Nessa conformidade, podemos questionar quais foram os processos por detrás do colapso do Silicon Valley Bank e se esses mesmos processos induzidos pelo Fed estão agora em acção noutros bancos nos bastidores, eventualmente a serem revelados nas próximas semanas com mais saques bancários dos depositantes, colapso dos preços das acções bancárias, aumento dos custos de swap ou troca de «riscos», e em que medida o colapso deste fim de semana do banco gigante europeu, Credit Suisse, também é influenciado pelos acontecimentos da semana anterior no sistema bancário dos Estados Unidos, para além de tentarmos perceber quais são os possíveis cenários para a continuação da instabilidade bancária no outro lado do Atlântico e na Europa nas próximas semanas.
Em termos gerais, os bancos normalmente entram em falência e tornam-se mais frágeis quando assumem dívidas excessivas ou estruturam mal essas dívidas e, em seguida, enfrentam um declínio acentuado no seu fluxo de caixa necessário para pagar essa dívida, ou seja, para pagar o empréstimo inicial e os juros devidos.
No caso específico do Silicon Valley Bank, esta entidade bancária assumiu demasiada responsabilidade de activos, estruturou mal a sua dívida a longo prazo e, em seguida, sofreu um grave declínio no numerário disponível, à medida que os depositantes e os investidores retiravam o seu dinheiro do banco.

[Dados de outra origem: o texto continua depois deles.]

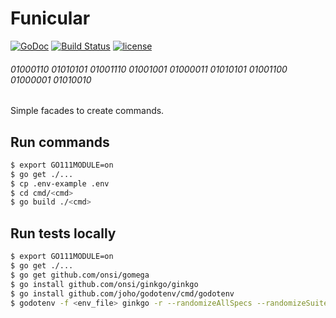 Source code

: # Funicular
[![GoDoc](https://godoc.org/github.com/buyco/funicular?status.svg)](http://godoc.org/github.com/buyco/funicular) [![Build Status](https://travis-ci.com/buyco/funicular.svg?branch=master)](https://travis-ci.com/buyco/funicular) [![license](https://img.shields.io/github/license/buyco/funicular.svg?maxAge=2592000)](https://github.com/buyco/funicular/LICENSE)

###### 01000110 01010101 01001110 01001001 01000011 01010101 01001100 01000001 01010010

Simple facades to create commands.

## Run commands

```bash
$ export GO111MODULE=on
$ go get ./...
$ cp .env-example .env
$ cd cmd/<cmd>
$ go build ./<cmd>
```

## Run tests locally

```bash
$ export GO111MODULE=on
$ go get ./...
$ go get github.com/onsi/gomega
$ go install github.com/onsi/ginkgo/ginkgo
$ go install github.com/joho/godotenv/cmd/godotenv
$ godotenv -f <env_file> ginkgo -r --randomizeAllSpecs --randomizeSuites --race --trace
```
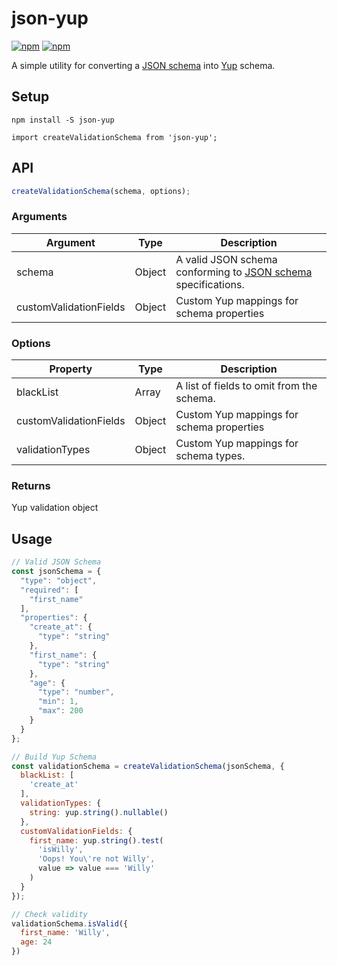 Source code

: # json-yup
[![npm](https://img.shields.io/npm/v/json-yup.svg?style=flat-square)](https://www.npmjs.com/package/react-native-calendar-events)
[![npm](https://img.shields.io/npm/l/json-yup.svg?style=flat-square)](https://github.com/wmcmahan/react-native-calendar-events/blob/master/LICENSE.md)

A simple utility for converting a [JSON schema](https://json-schema.org/) into [Yup](https://github.com/jquense/yup) schema.

## Setup
```
npm install -S json-yup
```
```
import createValidationSchema from 'json-yup';
```

## API

```javascript
createValidationSchema(schema, options);
```

### Arguments
|Argument       | Type  | Description   |
|-------------- | --- |---|
|schema      | Object | A valid JSON schema conforming to [JSON schema](https://json-schema.org/) specifications. |
| customValidationFields | Object | Custom Yup mappings for schema properties |

### Options

|Property       | Type  | Description   |
|-------------- | --- |---|
|blackList      | Array | A list of fields to omit from the schema. |
|customValidationFields | Object | Custom Yup mappings for schema properties |
|validationTypes| Object | Custom Yup mappings for schema types. |

### Returns
Yup validation object

## Usage

```javascript
// Valid JSON Schema
const jsonSchema = {
  "type": "object",
  "required": [
    "first_name"
  ],
  "properties": {
    "create_at": {
      "type": "string"
    },
    "first_name": {
      "type": "string"
    },
    "age": {
      "type": "number",
      "min": 1,
      "max": 200
    }
  }
};

// Build Yup Schema
const validationSchema = createValidationSchema(jsonSchema, {
  blackList: [
    'create_at'
  ],
  validationTypes: {
    string: yup.string().nullable()
  },
  customValidationFields: {
    first_name: yup.string().test(
      'isWilly',
      'Oops! You\'re not Willy',
      value => value === 'Willy'
    )
  }
});

// Check validity
validationSchema.isValid({
  first_name: 'Willy',
  age: 24
})

```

Resumindo, o caso do Silicon Valley Bank é um clássico de corrida bancária, pois o banco tinha investido demais e estruturado mal os seus ativos em títulos de longo prazo, originando o contágio de bancos regionais dos EUA e após o colapso, tanto o Fed como o Tesouro dos Estados Unidos, anunciaram um novo Mecanismo de Resgate Bancário, o primeiro desde 2008, financiado por 25 mil milhões de dólares pelo governo.
No entanto, a questão permanece, se o Fed nas próximas semanas continuar a elevar as taxas de juro, o que só pode fazer aumentar os temores dos depositantes e investidores quanto à estabilidade dos seus bancos regionais e provavelmente acelerar os levantamentos, mas o Fed está entre a espada e a parede por sua própria culpa, pois se não continuar a aumentar as taxas, mina a sua legitimidade e por essa razão afirma que as elevará até que a inflação esteja sob controle, o que significa movê-las decisivamente para baixo, em direção à meta oficial de inflação de 2% do Fed que no seu último anúncio, em 19 de Março de 2023, afirmou que fornecerá imediatamente swaps cambiais com outros bancos centrais na Europa e no Japão para permitir injeções de liquidez em dólares em bancos offshore.

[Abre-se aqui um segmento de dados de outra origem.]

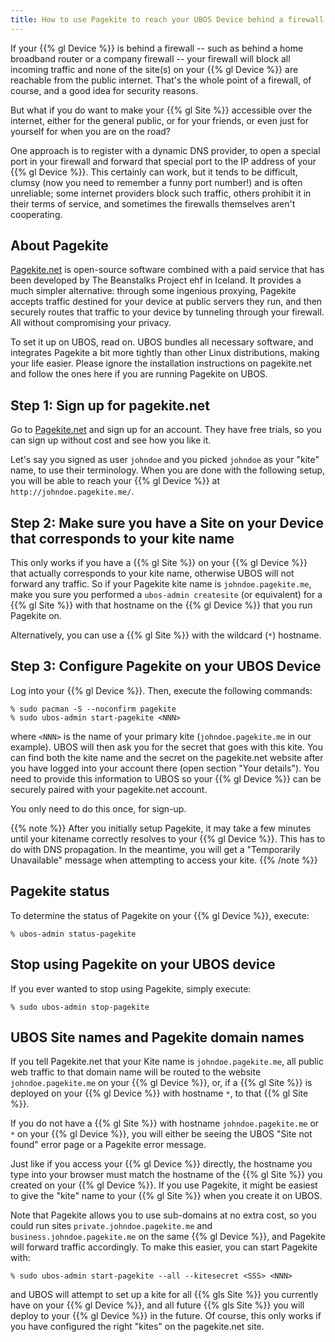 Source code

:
 ```yaml
---
title: How to use Pagekite to reach your UBOS Device behind a firewall
---
```


If your {{% gl Device %}} is behind a firewall -- such as behind a home broadband
router or a company firewall -- your firewall will block all incoming traffic
and none of the site(s) on your {{% gl Device %}} are reachable from the public
internet. That's the whole point of a firewall, of course, and a good idea for
security reasons.

But what if you do want to make your {{% gl Site %}} accessible over the internet,
either for the general public, or for your friends, or even just for yourself for
when you are on the road?

One approach is to register with a dynamic DNS provider, to open a special
port in your firewall and forward that special port to the IP address of your
{{% gl Device %}}. This certainly can work, but it tends to be difficult, clumsy
(now you need to remember a funny port number!) and is often unreliable;
some internet providers block such traffic, others prohibit it in their
terms of service, and sometimes the firewalls themselves aren't cooperating.

## About Pagekite

[Pagekite.net](https://pagekite.net/) is open-source software combined with a
paid service that has been developed by The Beanstalks Project ehf in Iceland.
It provides a much simpler alternative: through some ingenious proxying,
Pagekite accepts traffic destined for your device at public servers they run,
and then securely routes that traffic to your device by tunneling through
your firewall. All without compromising your privacy.

To set it up on UBOS, read on. UBOS bundles all necessary software, and
integrates Pagekite a bit more tightly than other Linux distributions,
making your life easier. Please ignore the installation instructions on
pagekite.net and follow the ones here if you are running Pagekite on UBOS.

## Step 1: Sign up for pagekite.net

Go to [Pagekite.net](https://pagekite.net/) and sign up for an account.
They have free trials, so you can sign up without cost and see how you like it.

Let's say you signed as user ``johndoe`` and you picked ``johndoe`` as your
"kite" name, to use their terminology. When you are done with the following
setup, you will be able to reach your {{% gl Device %}} at
``http://johndoe.pagekite.me/``.

## Step 2: Make sure you have a Site on your Device that corresponds to your kite name

This only works if you have a {{% gl Site %}} on your {{% gl Device %}} that
actually corresponds to your kite name, otherwise UBOS will not forward any traffic.
So if your Pagekite kite name is ``johndoe.pagekite.me``, make you sure you performed
a ``ubos-admin createsite`` (or equivalent) for a {{% gl Site %}} with that hostname on
the {{% gl Device %}} that you run Pagekite on.

Alternatively, you can use a {{% gl Site %}} with the wildcard (``*``) hostname.

## Step 3: Configure Pagekite on your UBOS Device

Log into your {{% gl Device %}}. Then, execute the following commands:

```
% sudo pacman -S --noconfirm pagekite
% sudo ubos-admin start-pagekite <NNN>
```

where ``<NNN>`` is the name of your primary kite (``johndoe.pagekite.me``
in our example). UBOS will then ask you for the secret that goes with this kite.
You can find both the kite name and the secret on the pagekite.net website after you
have logged into your account there (open section "Your details"). You need to
provide this information to UBOS so your {{% gl Device %}} can be securely paired with
your pagekite.net account.

You only need to do this once, for sign-up.

{{% note %}}
After you initially setup Pagekite, it may take a few minutes until your
kitename correctly resolves to your {{% gl Device %}}. This has to do with
DNS propagation. In the meantime, you will get a "Temporarily Unavailable"
message when attempting to access your kite.
{{% /note %}}

## Pagekite status

To determine the status of Pagekite on your {{% gl Device %}}, execute:

```
% ubos-admin status-pagekite
```

## Stop using Pagekite on your UBOS device

If you ever wanted to stop using Pagekite, simply execute:

```
% sudo ubos-admin stop-pagekite
```

## UBOS Site names and Pagekite domain names

If you tell Pagekite.net that your Kite name is ``johndoe.pagekite.me``,
all public web traffic to that domain name will be routed to the website
``johndoe.pagekite.me`` on your {{% gl Device %}}, or, if a {{% gl Site %}}
is deployed on your {{% gl Device %}} with hostname ``*``, to that
{{% gl Site %}}.

If you do not have a {{% gl Site %}} with hostname ``johndoe.pagekite.me`` or ``*``
on your {{% gl Device %}}, you will either be seeing the UBOS "Site not found" error
page or a Pagekite error message.

Just like if you access your {{% gl Device %}} directly, the hostname you type
into your browser must match the hostname of the {{% gl Site %}} you created on
your {{% gl Device %}}. If you use Pagekite, it might be easiest to give the
"kite" name to your {{% gl Site %}} when you create it on UBOS.

Note that Pagekite allows you to use sub-domains at no extra cost, so you
could run sites ``private.johndoe.pagekite.me`` and
``business.johndoe.pagekite.me`` on the same {{% gl Device %}}, and Pagekite will
forward traffic accordingly. To make this easier, you can start Pagekite
with:

```
% sudo ubos-admin start-pagekite --all --kitesecret <SSS> <NNN>
```

and UBOS will attempt to set up a kite for all {{% gls Site %}} you currently
have on your {{% gl Device %}}, and all future {{% gls Site %}} you will deploy to
your {{% gl Device %}} in the future. Of course, this only works
if you have configured the right "kites" on the pagekite.net site.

Enquanto os bancos regionais estremecem e enfraquecem nos Estados Unidos, na Europa o gigante banco Crédit Suisse também caiu, levando bancos, bancos centrais e os seus reguladores governamentais a reunirem-se para tentar descobrir como conter a crise de confiança nos seus sistemas bancários.
Na Europa, o foco tem sido o Crédit Suisse, que foi forçado a fundir-se com o segundo maior banco suíço, o UBS, sendo que o acordo dessa fusão pode apenas precipitar uma maior instabilidade dos mercados financeiros na Europa.
Fiquemos atentos para ver se os preços das ações dos bancos da Europa caem visivelmente nas próximas semanas, mas o panorama geral não é famoso, pois certos segmentos do mercado de títulos europeus podem sair-se ainda pior nas próximas semanas.